The Federal Aviation Administration said the midair collision occurred over the river around 9 p.m. when a regional jet that had departed from Wichita, Kansas, collided with a military Blackhawk helicopter while on approach to an airport runway. The helicopter was on a training flight, an official told the Associated Press.
American Airlines says 60 passengers and 4 crew members were on the plane. Three soldiers were onboard the helicopter, an Army official said. Officials who held a press conference at the airport did not announce any deaths, but they all had a somber tone.
All takeoffs and landings from the airport are halted until at least 11:00 a.m. Thursday. Dive teams are scouring the site and helicopters from law enforcement agencies across the region are flying over the scene in methodical search for bodies.
Images showed boats around a partly submerged wing and what appeared to be the mangled wreckage of the plane’s fuselage.
Helicopters flew overhead with powerful search lights scanning the murky waters.
Emergency vehicles lit up the banks of the Potomac in a long line of blinking red lights.
Passengers on the American Airlines flight included a group of figure skaters, their coaches and family members who were returning from a development camp held after the national U.S. Figure Skating Championships in Wichita, U.S. Figure Skating said in a statement.
The Kremlin has confirmed that Russian figure skaters Evgenia Shishkova and Vadim Naumov, who won the pairs title at the 1994 world championships and competed at the Winter Olympics twice, were aboard the plane, as well as other Russian nationals. Shishkova and Naumov are listed as professional pairs coaches on the website of the Skating Club of Boston.

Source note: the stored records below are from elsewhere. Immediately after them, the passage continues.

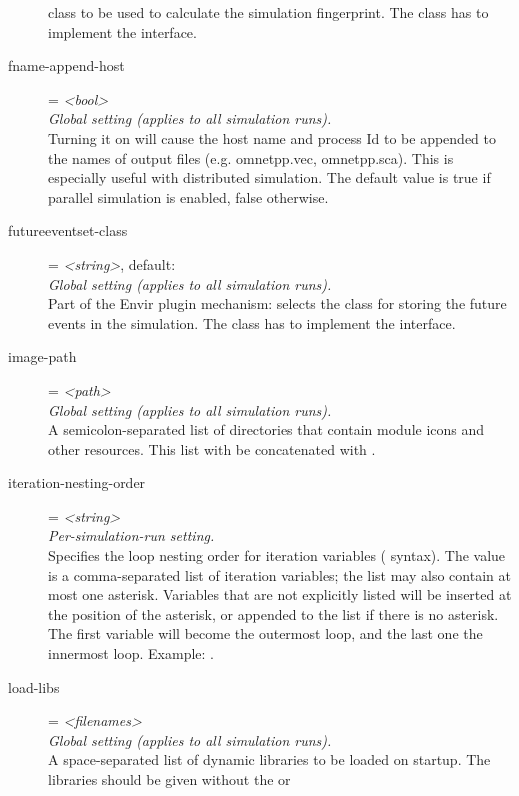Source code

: \begin{description}
    class to be used to calculate the simulation fingerprint. The class has to
    implement the  interface.
\item[fname-append-host] = \textit{<bool>}\\
    \textit{Global setting (applies to all simulation runs).}\\
    Turning it on will cause the host name and process Id to be appended to the
    names of output files (e.g. omnetpp.vec, omnetpp.sca). This is especially
    useful with distributed simulation. The default value is true if parallel
    simulation is enabled, false otherwise.
\item[futureeventset-class] = \textit{<string>}, default: \\
    \textit{Global setting (applies to all simulation runs).}\\
    Part of the Envir plugin mechanism: selects the class for storing the
    future events in the simulation. The class has to implement the
     interface.
\item[image-path] = \textit{<path>}\\
    \textit{Global setting (applies to all simulation runs).}\\
    A semicolon-separated list of directories that contain module icons and
    other resources. This list with be concatenated with
    .
\item[iteration-nesting-order] = \textit{<string>}\\
    \textit{Per-simulation-run setting.}\\
    Specifies the loop nesting order for iteration variables
    (\ttt{\$\{{\allowbreak}\}{\allowbreak}} syntax). The value is a
    comma-separated list of iteration variables; the list may also contain at
    most one asterisk. Variables that are not explicitly listed will be
    inserted at the position of the asterisk, or appended to the list if there
    is no asterisk. The first variable will become the outermost loop, and the
    last one the innermost loop. Example:
    .
\item[load-libs] = \textit{<filenames>}\\
    \textit{Global setting (applies to all simulation runs).}\\
    A space-separated list of dynamic libraries to be loaded on startup. The
    libraries should be given without the  or

\end{description}
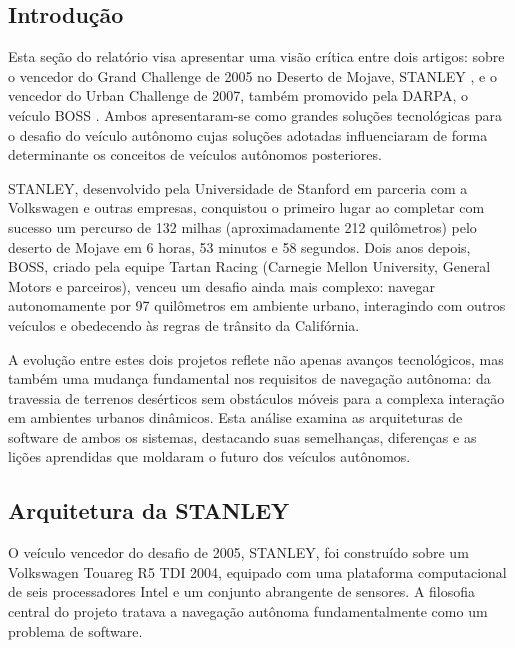 \subsection{Introdução}

Esta seção do relatório visa apresentar uma visão crítica entre dois artigos: sobre o vencedor do Grand Challenge de 2005 no Deserto de Mojave, STANLEY \cite{thrun2006stanley}, e o vencedor do Urban Challenge de 2007, também promovido pela DARPA, o veículo BOSS \cite{urmson2008autonomous}. Ambos apresentaram-se como grandes soluções tecnológicas para o desafio do veículo autônomo cujas soluções adotadas influenciaram de forma determinante os conceitos de veículos autônomos posteriores.

STANLEY, desenvolvido pela Universidade de Stanford em parceria com a Volkswagen e outras empresas, conquistou o primeiro lugar ao completar com sucesso um percurso de 132 milhas (aproximadamente 212 quilômetros) pelo deserto de Mojave em 6 horas, 53 minutos e 58 segundos. Dois anos depois, BOSS, criado pela equipe Tartan Racing (Carnegie Mellon University, General Motors e parceiros), venceu um desafio ainda mais complexo: navegar autonomamente por 97 quilômetros em ambiente urbano, interagindo com outros veículos e obedecendo às regras de trânsito da Califórnia.

A evolução entre estes dois projetos reflete não apenas avanços tecnológicos, mas também uma mudança fundamental nos requisitos de navegação autônoma: da travessia de terrenos desérticos sem obstáculos móveis para a complexa interação em ambientes urbanos dinâmicos. Esta análise examina as arquiteturas de software de ambos os sistemas, destacando suas semelhanças, diferenças e as lições aprendidas que moldaram o futuro dos veículos autônomos.

\subsection{Arquitetura da STANLEY}

O veículo vencedor do desafio de 2005, STANLEY, foi construído sobre um Volkswagen Touareg R5 TDI 2004, equipado com uma plataforma computacional de seis processadores Intel e um conjunto abrangente de sensores. A filosofia central do projeto tratava a navegação autônoma fundamentalmente como um problema de software.

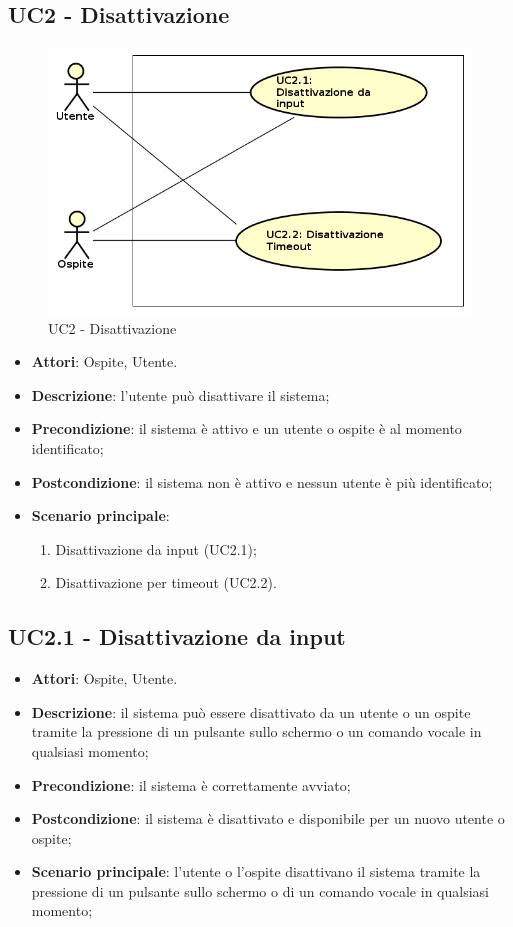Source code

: \documentclass[../AnalisiDeiRequisiti_v4.0.0.tex]{subfiles}
\begin{document}
\subsection{UC2 - Disattivazione} 
\label{sssec:UC2}
\begin{figure}[!h]
	\centering
	\includegraphics[width=\textwidth]{UseCases/UC2_Disattivazione/UC2_Disattivazione.png}
	\caption{UC2 - Disattivazione}
\end{figure}
\begin{itemize} 
\item \textbf{Attori}: Ospite, Utente.
\item \textbf{Descrizione}: l'utente può disattivare il sistema;
\item \textbf{Precondizione}: il sistema è attivo e un utente o ospite è al momento identificato;
\item \textbf{Postcondizione}: il sistema non è attivo e nessun utente è più identificato;
\item \textbf{Scenario principale}: \begin{enumerate}\item Disattivazione da input (UC2.1);\item Disattivazione per timeout (UC2.2). 
 \end{enumerate}
\end{itemize} 
\subsection{UC2.1 - Disattivazione da input} 
\label{sssec:UC2.1} 
\begin{itemize} 
\item \textbf{Attori}: Ospite, Utente.
\item \textbf{Descrizione}: il sistema può essere disattivato da un utente o un ospite tramite la pressione di un pulsante sullo schermo o un comando vocale in qualsiasi momento;
\item \textbf{Precondizione}: il sistema è correttamente avviato;
\item \textbf{Postcondizione}: il sistema è disattivato e disponibile per un nuovo utente o ospite;
\item \textbf{Scenario principale}: l'utente o l'ospite disattivano il sistema tramite la pressione di un pulsante sullo schermo o di un comando vocale in qualsiasi momento;
\end{itemize} 
\end{document}
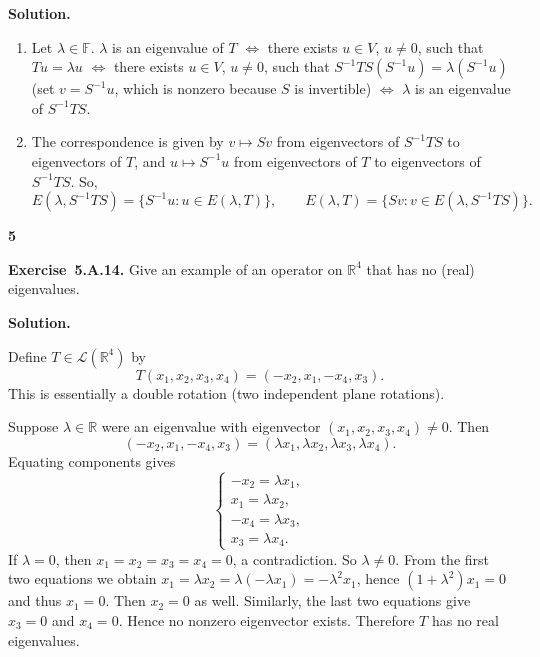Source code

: \documentclass[11pt]{article}
\newcommand{\ProblemDivider}[1]{%
  \vspace{1.0em}
  \noindent\textbf{#1}\par
  \vspace{0.35em}
}
\newcommand{\ProblemAnnounce}{\noindent}
\newcommand{\SolutionAnnounce}{\noindent\textbf{Solution.}\par\medskip}
\newcommand{\Exercise}[1]{\textbf{Exercise~#1.}\;}
\newcommand{\R}{\mathbb{R}}
\newcommand{\F}{\mathbb{F}}
\newcommand{\Lmap}{\mathcal{L}}
\begin{document}
\begin{solutionBox}
\SolutionAnnounce
\doublespacing

\begin{enumerate}
  \item[(a)] Let \(\lambda \in \F\).  
  \(\lambda\) is an eigenvalue of \(T\)  
  \(\iff\) there exists \(u \in V\), \(u \neq 0\), such that \(Tu = \lambda u\)  
  \(\iff\) there exists \(u \in V\), \(u \neq 0\), such that \(S^{-1}TS (S^{-1}u) = \lambda (S^{-1}u)\) (set \(v = S^{-1}u\), which is nonzero because \(S\) is invertible)  
  \(\iff\) \(\lambda\) is an eigenvalue of \(S^{-1}TS\).

  \item[(b)] The correspondence is given by \(v \mapsto Sv\) from eigenvectors of \(S^{-1}TS\) to eigenvectors of \(T\), and \(u \mapsto S^{-1}u\) from eigenvectors of \(T\) to eigenvectors of \(S^{-1}TS\).  
  So,
  \[
  E(\lambda, S^{-1}TS) = \{ S^{-1}u : u \in E(\lambda, T) \}, \qquad
  E(\lambda, T) = \{ Sv : v \in E(\lambda, S^{-1}TS) \}.
  \]
\end{enumerate}

\end{solutionBox}

\ProblemDivider{5}

\begin{problemBox}
\ProblemAnnounce
\Exercise{5.A.14}
Give an example of an operator on \(\R^4\) that has no (real) eigenvalues.
\end{problemBox}

\begin{solutionBox}
\SolutionAnnounce
\doublespacing

Define \(T \in \Lmap(\R^4)\) by
\[
T(x_1, x_2, x_3, x_4) = (-x_2, x_1, -x_4, x_3).
\]
This is essentially a double rotation (two independent plane rotations).  

Suppose \(\lambda \in \R\) were an eigenvalue with eigenvector \((x_1,x_2,x_3,x_4) \neq 0\). Then
\[
(-x_2, x_1, -x_4, x_3) = (\lambda x_1, \lambda x_2, \lambda x_3, \lambda x_4).
\]
Equating components gives
\[
\begin{cases}
-x_2 = \lambda x_1,\\
x_1 = \lambda x_2,\\
-x_4 = \lambda x_3,\\
x_3 = \lambda x_4.
\end{cases}
\]
If \(\lambda = 0\), then \(x_1 = x_2 = x_3 = x_4 = 0\), a contradiction. So \(\lambda \neq 0\).  
From the first two equations we obtain \(x_1 = \lambda x_2 = \lambda(-\lambda x_1) = -\lambda^2 x_1\), hence \((1+\lambda^2)x_1 = 0\) and thus \(x_1 = 0\). Then \(x_2 = 0\) as well.  
Similarly, the last two equations give \(x_3 = 0\) and \(x_4 = 0\). Hence no nonzero eigenvector exists. Therefore \(T\) has no real eigenvalues.

\end{solutionBox}
\newpage
\end{document}
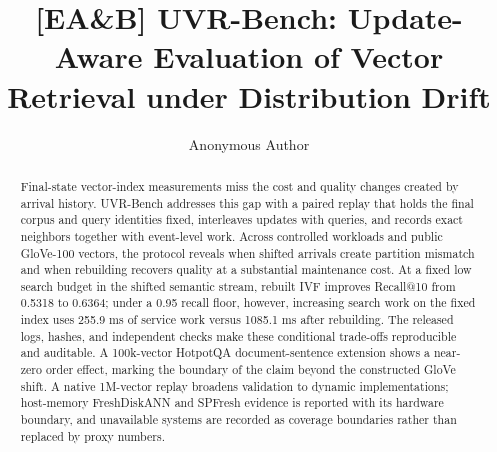 \documentclass[sigconf]{acmart}
\begin{document}

\title{[EA\&B] UVR-Bench: Update-Aware Evaluation of Vector Retrieval under Distribution Drift}

\author{Anonymous Author}



\renewcommand{\shortauthors}{Anonymous Author}

\begin{abstract}
Final-state vector-index measurements miss the cost and quality changes created by
arrival history. UVR-Bench addresses this gap with a paired replay that holds the final
corpus and query identities fixed, interleaves updates with queries, and records exact
neighbors together with event-level work. Across controlled workloads and public
GloVe-100 vectors, the protocol reveals when shifted arrivals create partition mismatch
and when rebuilding recovers quality at a substantial maintenance cost. At a fixed low
search budget in the shifted semantic stream, rebuilt IVF improves Recall@10 from
0.5318 to 0.6364; under a 0.95 recall floor, however, increasing search work on the
fixed index uses 255.9 ms of service work versus 1085.1 ms after rebuilding. The
released logs, hashes, and independent checks make these conditional trade-offs
reproducible and auditable. A 100k-vector HotpotQA document-sentence extension shows a
near-zero order effect, marking the boundary of the claim beyond the constructed GloVe
shift. A native 1M-vector replay broadens validation to dynamic implementations;
host-memory FreshDiskANN and SPFresh evidence is reported with its hardware boundary,
and unavailable systems are recorded as coverage boundaries rather than replaced by
proxy numbers.
\end{abstract}
\end{document}

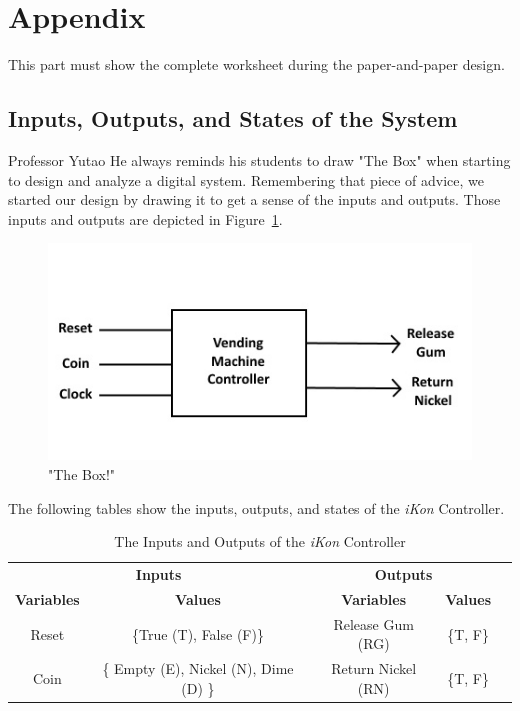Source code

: \documentclass{article}
\begin{document}

\section{Appendix}
This part must show the complete worksheet during the paper-and-paper design.

\subsection{Inputs, Outputs, and States of the System}
Professor Yutao He always reminds his students to draw "The Box" when starting 
to design and analyze a digital system. Remembering that piece of advice, we 
started our design by drawing it to get a sense of the inputs and outputs. 
Those inputs and outputs are depicted in Figure~\ref{fig:box}. \\

\clearpage

\begin{figure}[h!]
\centering
\includegraphics[scale=0.7]{Box}
\caption{"The Box!"}
\label{fig:box}
\end{figure}

The following tables show the inputs, outputs, and states of the \textit{iKon} 
Controller.

\begin{table}[h]
\begin{center}
\begin{tabular}{|c|c|c|c|l}
\cline{1-4}
\multicolumn{2}{|c|}{ \textbf{Inputs} } & 
\multicolumn{2}{c|}{ \textbf{Outputs} } &  \\ \cline{1-4}
  \textbf{Variables} & \textbf{Values} & \textbf{Variables} & \textbf{Values} &
  \\ \cline{1-4}
  Reset & \{True (T), False (F)\} & Release Gum (RG) & \{T, F\} &  \\
  Coin & \{ Empty (E), Nickel (N), Dime (D) \} & Return Nickel (RN) & \{T, F\} 
  &  \\ \cline{1-4}
\end{tabular}
\caption{The Inputs and Outputs of the \textit{iKon} Controller}
\end{center}
\end{table}
\end{document}
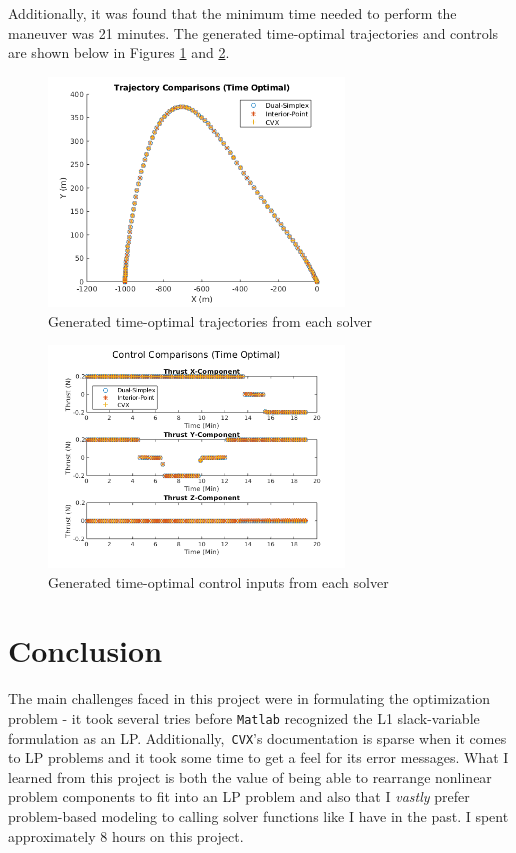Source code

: \documentclass{article}
\begin{document}
Additionally, it was found that the minimum time needed to perform the maneuver was 21 minutes.
The generated time-optimal trajectories and controls are shown below in Figures \ref{fig:trajectories-time} and \ref{fig:controls-time}.

\begin{figure}[H]
  \centering
  \includegraphics[width=0.7\textwidth]{images/trajectories_time.png}
  \caption{Generated time-optimal trajectories from each solver}
  \label{fig:trajectories-time}
\end{figure}

\begin{figure}[H]
  \centering
  \includegraphics[width=0.7\textwidth]{images/controls_time.png}
  \caption{Generated time-optimal control inputs from each solver}
  \label{fig:controls-time}
\end{figure}

\section*{Conclusion}

The main challenges faced in this project were in formulating the optimization problem - it took several tries before \texttt{Matlab} recognized the L1 slack-variable formulation as an LP.
Additionally,\texttt{ CVX}'s documentation is sparse when it comes to LP problems and it took some time to get a feel for its error messages.
What I learned from this project is both the value of being able to rearrange nonlinear problem components to fit into an LP problem and also that I \textit{vastly} prefer problem-based modeling to calling solver functions like I have in the past.
I spent approximately 8 hours on this project.
\end{document}
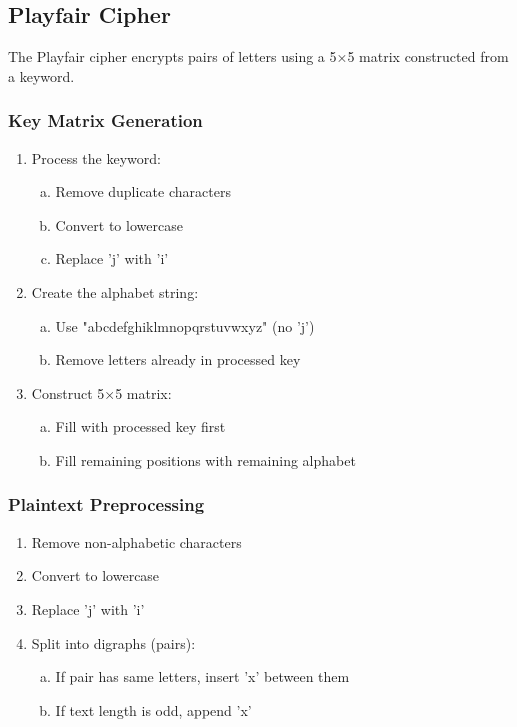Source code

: \documentclass[titlepage]{article}
\begin{document}
\subsection{Playfair Cipher}
The Playfair cipher encrypts pairs of letters using a 5×5 matrix constructed from a keyword.

\subsubsection{ Key Matrix Generation}
\begin{enumerate}[1.]
\item Process the keyword:
   \begin{enumerate}[a)]
   \item Remove duplicate characters
   \item Convert to lowercase
   \item Replace 'j' with 'i'
   \end{enumerate}
\item Create the alphabet string:
   \begin{enumerate}[a)]
   \item Use "abcdefghiklmnopqrstuvwxyz" (no 'j')
   \item Remove letters already in processed key
   \end{enumerate}
\item Construct 5×5 matrix:
   \begin{enumerate}[a)]
   \item Fill with processed key first
   \item Fill remaining positions with remaining alphabet
   \end{enumerate}
\end{enumerate}

\subsubsection{Plaintext Preprocessing}
\begin{enumerate}[1.]
\item Remove non-alphabetic characters
\item Convert to lowercase
\item Replace 'j' with 'i'
\item Split into digraphs (pairs):
   \begin{enumerate}[a)]
   \item If pair has same letters, insert 'x' between them
   \item If text length is odd, append 'x'
   \end{enumerate}
\end{enumerate}
\end{document}
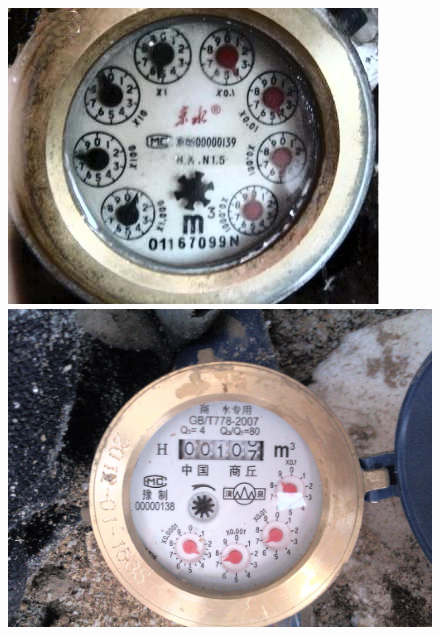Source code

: \documentclass[a4paper]{ctexart}
\begin{document}
\begin{figure}[htbp]
	\centering
	\begin{minipage}[t]{0.25\textwidth}
		\centering
		\includegraphics[width=\textwidth]{figure/equalizeHist/img1.jpg}
	\end{minipage}
	\begin{minipage}[t]{0.25\textwidth}
		\centering
		\includegraphics[width=\textwidth]{figure/equalizeHist/img2.jpg}
	\end{minipage}\\
	\begin{minipage}[t]{0.25\textwidth}
		\centering

\end{minipage}
\end{figure}
\end{document}
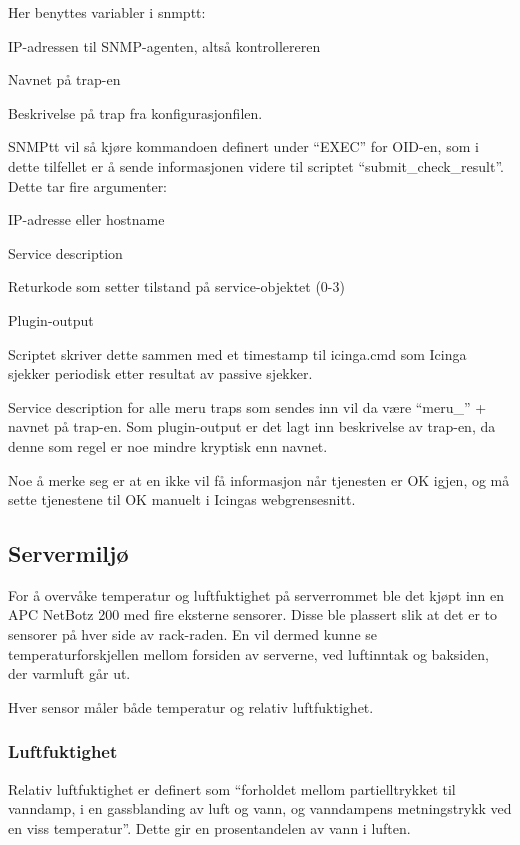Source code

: Her benyttes variabler i snmptt\cite{snmptrans}:
\begin{itemize*}
	\item IP-adressen til SNMP-agenten, altså kontrollereren
	\item Navnet på trap-en
	\item Beskrivelse på trap fra konfigurasjonfilen.
\end{itemize*}

SNMPtt vil så kjøre kommandoen definert under ``EXEC'' for OID-en, som i dette tilfellet er å sende informasjonen videre til scriptet ``submit\_check\_result''. Dette tar fire argumenter:

\begin{itemize*}
	\item IP-adresse eller hostname 
	\item Service description
	\item Returkode som setter tilstand på service-objektet (0-3)
	\item Plugin-output
\end{itemize*}
Scriptet skriver dette sammen med et timestamp til icinga.cmd som Icinga sjekker periodisk etter resultat av passive sjekker.

Service description for alle meru traps som sendes inn vil da være ``meru\_'' + navnet på trap-en. Som plugin-output er det lagt inn beskrivelse av trap-en, da denne som regel er noe mindre kryptisk enn navnet.

Noe å merke seg er at en ikke vil få informasjon når tjenesten er OK igjen, og må sette tjenestene til OK manuelt i Icingas webgrensesnitt.

\subsection{Servermiljø}
For å overvåke temperatur og luftfuktighet på serverrommet ble det kjøpt inn en APC NetBotz 200 med fire eksterne sensorer. Disse ble plassert slik at det er to sensorer på hver side av rack-raden. En vil dermed kunne se temperaturforskjellen mellom forsiden av serverne, ved luftinntak og baksiden, der varmluft går ut.

Hver sensor måler både temperatur og relativ luftfuktighet.

\subsubsection{Luftfuktighet}
Relativ luftfuktighet er definert som ``forholdet mellom partielltrykket til vanndamp, i en gassblanding av luft og vann, og vanndampens metningstrykk ved en viss temperatur''. Dette gir en prosentandelen av vann i luften\cite{wiki:luftfuktighet}.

Ashlyn Finch said she was at home near the Potomac River when she heard two booms.
Finch said in a Facebook message to The Associated Press that her 12-year-old son “came running down saying he saw a plane crash and the lights go into the water.”
When they opened the back door, they were hit with the smell of jet fuel, she said. Within a few minutes, they saw police officers arrive by the water, followed by helicopters and boats in the river.